No surprise that the schedule is yet another aspect of the sport on which F1 and FIA president, Mohammed ben Sulayem do not agree.
"It's the number that is required within the market," insists F1 CEO, Stefano Domenicali. "I would say it's the right balance between that, the complexity of the logistics and of the people that are working.
"I would say this is the number which we should target to be stable for a long time."
Meanwhile, the FIA president warns that 24 races will "cause a lot of fatigue".
Mercedes technical director, James Allison has confirmed that talks are ongoing whereby team personnel would be limited to just 20 races a season, a move that would involve all staff, even team bosses, but not the drivers.
"When you consider there is also winter testing to be done, if you're one of the travelling folk, then that is more than half the year spent on the road, and in a mode of working that is quite tiring, and quite demanding," he tells the Performance People podcast.
"All the people back in the factory who give live support to that as well are having to take that burden on their shoulders," adds the Briton. "So the sport has just started to address it because the cost cap means you can't reasonably contemplate saying, 'Well, it's now a sufficiently large number of races that we need to double up on the roles that do the travelling to allow them to alternate races or anything like that'.
"The financial reality of that makes that prohibitive inside the cost cap, so to try to impose some relief on an otherwise very difficult-to-manage season, the sport has just started to debate internally about whether we should have rules.
"Let's say in a 24-race season, it would mean that no individual, other than the drivers, would be allowed to do all 24 races, a cap would be imposed, maybe at 20 races, let's say, just plucking a number from the air.
"It would mean that everyone previously going to have to do the full slog would only be able to do 20 of them, and the teams would have to find it in themselves to put alternative methods of coping with the absence of each member of that travelling community four times per year. That will be an interesting set of gymnastics to cope with."
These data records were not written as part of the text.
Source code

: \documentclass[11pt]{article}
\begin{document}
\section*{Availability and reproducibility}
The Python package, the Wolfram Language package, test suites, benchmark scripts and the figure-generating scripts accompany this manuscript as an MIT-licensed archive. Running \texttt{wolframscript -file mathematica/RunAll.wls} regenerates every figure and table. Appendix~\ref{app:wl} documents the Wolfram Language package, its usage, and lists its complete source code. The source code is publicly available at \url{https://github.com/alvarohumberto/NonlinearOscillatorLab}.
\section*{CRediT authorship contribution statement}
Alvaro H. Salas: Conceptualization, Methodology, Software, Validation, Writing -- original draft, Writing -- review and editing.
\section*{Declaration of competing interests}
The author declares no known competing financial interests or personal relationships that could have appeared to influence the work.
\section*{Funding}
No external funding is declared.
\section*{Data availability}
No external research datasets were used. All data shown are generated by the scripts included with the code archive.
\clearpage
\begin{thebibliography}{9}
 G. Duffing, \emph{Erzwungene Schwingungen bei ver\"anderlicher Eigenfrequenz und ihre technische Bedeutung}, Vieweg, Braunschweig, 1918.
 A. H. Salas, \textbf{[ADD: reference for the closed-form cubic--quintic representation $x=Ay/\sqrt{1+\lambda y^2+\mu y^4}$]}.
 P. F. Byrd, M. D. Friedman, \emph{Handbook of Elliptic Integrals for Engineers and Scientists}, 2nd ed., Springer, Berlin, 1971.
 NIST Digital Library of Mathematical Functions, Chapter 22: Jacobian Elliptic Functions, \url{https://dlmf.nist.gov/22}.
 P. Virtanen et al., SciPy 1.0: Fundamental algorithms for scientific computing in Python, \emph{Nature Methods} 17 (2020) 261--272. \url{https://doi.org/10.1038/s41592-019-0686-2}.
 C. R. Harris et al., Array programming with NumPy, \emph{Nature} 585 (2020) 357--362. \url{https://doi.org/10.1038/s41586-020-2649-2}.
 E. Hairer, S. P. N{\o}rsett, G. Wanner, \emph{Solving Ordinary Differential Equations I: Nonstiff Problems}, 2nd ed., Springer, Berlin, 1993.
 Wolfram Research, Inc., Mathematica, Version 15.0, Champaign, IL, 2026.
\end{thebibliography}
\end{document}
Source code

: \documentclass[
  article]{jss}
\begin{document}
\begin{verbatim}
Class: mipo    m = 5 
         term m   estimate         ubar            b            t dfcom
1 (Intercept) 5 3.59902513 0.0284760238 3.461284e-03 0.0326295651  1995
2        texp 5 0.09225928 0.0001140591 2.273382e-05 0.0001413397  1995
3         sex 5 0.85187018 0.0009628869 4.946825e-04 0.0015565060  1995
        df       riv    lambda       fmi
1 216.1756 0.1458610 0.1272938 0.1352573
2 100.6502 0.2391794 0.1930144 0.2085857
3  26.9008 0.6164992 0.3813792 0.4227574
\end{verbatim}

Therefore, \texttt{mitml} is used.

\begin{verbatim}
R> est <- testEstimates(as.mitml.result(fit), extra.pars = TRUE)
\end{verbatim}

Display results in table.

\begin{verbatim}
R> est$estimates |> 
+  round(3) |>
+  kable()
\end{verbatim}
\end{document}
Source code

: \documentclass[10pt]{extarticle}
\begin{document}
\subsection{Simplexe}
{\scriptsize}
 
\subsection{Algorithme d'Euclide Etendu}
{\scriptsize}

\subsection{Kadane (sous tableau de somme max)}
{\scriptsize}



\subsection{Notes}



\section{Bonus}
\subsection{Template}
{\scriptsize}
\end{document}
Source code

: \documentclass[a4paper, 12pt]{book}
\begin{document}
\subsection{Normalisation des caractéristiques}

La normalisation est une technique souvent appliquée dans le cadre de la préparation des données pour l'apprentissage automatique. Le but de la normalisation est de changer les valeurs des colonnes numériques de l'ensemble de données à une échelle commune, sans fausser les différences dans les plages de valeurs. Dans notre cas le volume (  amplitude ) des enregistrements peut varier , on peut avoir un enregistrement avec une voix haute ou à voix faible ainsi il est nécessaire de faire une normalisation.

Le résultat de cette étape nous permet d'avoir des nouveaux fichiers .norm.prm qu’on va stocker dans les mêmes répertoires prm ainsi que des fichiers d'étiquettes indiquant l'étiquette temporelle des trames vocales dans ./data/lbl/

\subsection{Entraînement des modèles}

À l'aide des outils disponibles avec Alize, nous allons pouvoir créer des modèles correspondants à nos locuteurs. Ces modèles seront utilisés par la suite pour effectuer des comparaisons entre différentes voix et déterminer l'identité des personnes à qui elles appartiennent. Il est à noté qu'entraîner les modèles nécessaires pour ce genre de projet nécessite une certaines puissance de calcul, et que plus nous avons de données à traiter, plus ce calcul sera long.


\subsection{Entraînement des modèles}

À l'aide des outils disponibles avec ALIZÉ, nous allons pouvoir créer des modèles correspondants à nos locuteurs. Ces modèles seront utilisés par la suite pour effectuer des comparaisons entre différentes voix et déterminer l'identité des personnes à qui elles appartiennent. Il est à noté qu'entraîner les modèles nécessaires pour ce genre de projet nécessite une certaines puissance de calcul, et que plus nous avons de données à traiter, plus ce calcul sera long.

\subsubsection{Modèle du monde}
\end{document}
Allison is confident that no team would be at a disadvantage and that the ten teams "would all face that hurdle together", while believing that "the ones that wiggle their way through it effectively could turn it into an advantage by organisationally managing that in a slick way.
"The net positive would be that at least for a small number of weekends per year, you could rest and recharge if you were otherwise committed to a travelling role," he says.
"That will mean people like Toto, as team principal, would have to respect it as well. The race engineers, the ones who have the closest relationship with the drivers, Bono and Shov, a relationship that lots of people know about because they hear it on the radio, the drivers would have to hear a different voice four times a year.
"We'd have to figure out how to manage that in a good way."